Sidenote: I actually discourage clients from using the word ‘overeat’ because it implies some magical amount of fullness that we need to achieve.
#9) I take it day by day and accept that sometimes I’m going to eat a lot more take-out and greasy food and other times I’m going to want to eat a lot more homemade foods and vegetables.
#10) I tune into my body and give it what it needs on a day-to-day basis as much as I can. That means I don’t use a meal template and I go through phases where I eat different amounts of carbs, fruits, fats, sweets etc. By doing this, I rarely have cravings.
#11) I trust myself around food and I never over-analyze my choices.
#12) I never attach guilt or judgment to my food choices.
#13) I sometimes eat: when I’m not hungry, past comfortable fullness, when watching TV (make that always), standing up and mindlessly. Oh yeah, I break all the rules…even the mindful eating ones!
#14) I accept that my body is going to do what it wants to do (from a weight perspective) and I have stopped fighting against it.

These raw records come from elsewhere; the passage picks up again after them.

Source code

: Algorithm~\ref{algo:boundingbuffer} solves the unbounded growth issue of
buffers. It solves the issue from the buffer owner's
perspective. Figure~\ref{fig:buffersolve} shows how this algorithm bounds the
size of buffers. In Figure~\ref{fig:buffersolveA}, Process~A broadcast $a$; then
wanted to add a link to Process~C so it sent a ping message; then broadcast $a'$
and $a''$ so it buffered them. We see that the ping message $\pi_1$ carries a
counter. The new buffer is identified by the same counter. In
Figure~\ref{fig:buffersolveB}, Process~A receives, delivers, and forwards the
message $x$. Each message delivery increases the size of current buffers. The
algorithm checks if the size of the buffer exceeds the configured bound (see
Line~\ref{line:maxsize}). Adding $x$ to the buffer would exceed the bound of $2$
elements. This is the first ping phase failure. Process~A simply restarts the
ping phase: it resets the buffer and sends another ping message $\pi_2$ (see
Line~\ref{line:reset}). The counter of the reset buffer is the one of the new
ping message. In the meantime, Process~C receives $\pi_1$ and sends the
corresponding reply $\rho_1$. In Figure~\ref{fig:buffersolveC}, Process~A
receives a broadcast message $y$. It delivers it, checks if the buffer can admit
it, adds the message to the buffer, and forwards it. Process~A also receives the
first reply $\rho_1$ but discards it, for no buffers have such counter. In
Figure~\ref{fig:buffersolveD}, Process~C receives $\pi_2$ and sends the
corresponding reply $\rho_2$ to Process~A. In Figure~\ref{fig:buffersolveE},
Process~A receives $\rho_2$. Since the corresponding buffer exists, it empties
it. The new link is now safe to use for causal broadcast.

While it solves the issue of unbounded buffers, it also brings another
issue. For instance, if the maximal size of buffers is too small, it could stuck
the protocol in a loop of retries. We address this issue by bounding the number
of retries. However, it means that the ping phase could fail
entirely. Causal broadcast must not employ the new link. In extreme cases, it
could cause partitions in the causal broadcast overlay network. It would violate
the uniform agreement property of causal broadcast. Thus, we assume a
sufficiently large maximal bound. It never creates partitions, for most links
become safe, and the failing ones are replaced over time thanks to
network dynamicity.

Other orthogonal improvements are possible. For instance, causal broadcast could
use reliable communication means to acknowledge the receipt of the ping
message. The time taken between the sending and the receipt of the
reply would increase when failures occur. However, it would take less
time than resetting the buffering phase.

#15) I prioritize working on self-worth and compassion so that my choices are no longer dictated by a desire to manipulate or control my body.
The biggest thing that I did to facilitate this change was by changing the way that I think about food: By having compassion and forgiveness for myself, by ending my obsession with wanting to lose weight and for accepting my body for what it is right now.
Life is so much more fun when you are not obsessing over food or your body. Trust me.